Xylanse-Induced Cell Death Events in Detached Tobacco Leaves

Abstract

ABSTRACTPlant-pathogen interactions are associated with plant defense mechanism known as hypersensitive response (HR), which is a form of programmed cell death (PCD). In the present work we have tested the potency of chemicals, proven as PCD inhibitors in other systems, to prevent the spread of cell death in detached tobacco leaves challenged with β- xylanase from Aspergillus awamori K1. Xylanase induced cell death that was accompanied by electrolyte leakage and increased levels of the stress metabolites hydrogen peroxide and malondialdehyde.

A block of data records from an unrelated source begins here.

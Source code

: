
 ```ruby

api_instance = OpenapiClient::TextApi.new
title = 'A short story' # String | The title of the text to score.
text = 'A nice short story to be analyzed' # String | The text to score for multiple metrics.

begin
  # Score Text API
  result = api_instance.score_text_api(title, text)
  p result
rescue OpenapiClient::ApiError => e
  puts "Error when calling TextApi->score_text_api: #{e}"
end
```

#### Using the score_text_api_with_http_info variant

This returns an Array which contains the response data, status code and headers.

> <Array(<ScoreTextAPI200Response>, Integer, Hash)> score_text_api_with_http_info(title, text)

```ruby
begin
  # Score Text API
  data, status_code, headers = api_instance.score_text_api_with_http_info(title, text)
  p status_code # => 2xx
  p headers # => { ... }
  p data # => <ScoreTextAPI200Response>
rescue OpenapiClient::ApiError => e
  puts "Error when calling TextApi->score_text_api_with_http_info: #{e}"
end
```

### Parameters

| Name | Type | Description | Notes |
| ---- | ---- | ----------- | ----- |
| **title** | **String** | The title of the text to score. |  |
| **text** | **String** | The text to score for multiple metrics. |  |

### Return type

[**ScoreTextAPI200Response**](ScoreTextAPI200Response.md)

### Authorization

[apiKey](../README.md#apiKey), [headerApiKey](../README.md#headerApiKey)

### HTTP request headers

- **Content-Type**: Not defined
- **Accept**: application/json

Lesion development, ion leakage and the production of stress metabolites were suppressed if the infiltration site was pre-infiltrated with broad range caspase inhibitor benzyoxycarbonyl-Asp-2,6-dichlorobenzoyloxymethylketone (Z-Asp-CH2-DCB), cysteine protease inhibitor iodoacetamide (IA), serine protease inhibitor 4-(2-aminoethyl) benzenesulfonyl fluoride hydrochloride (AEBSF), the antioxidant l-galactone-γ-lactone (L-gal) and the ethylene blocker (S)-trans-2-Amino-4-(2-aminoethoxy)-3-butenoic acid hydrochloride (AVG). Massive ROS accumulation, as determined by staining with 3–3′-diaminobenzidine and 2′,7′-dichlorofluorescein diacetate, occurred in xylanase-infiltrated lesions and was substantially reduced by the inhibitors. To the best of our knowledge, this is the first report showing that β-xylanase produced by Aspergillus awamori K1 induces cell death response in tobacco and proteolysis, ROS and ethylene are involved in the mediation of the signaling.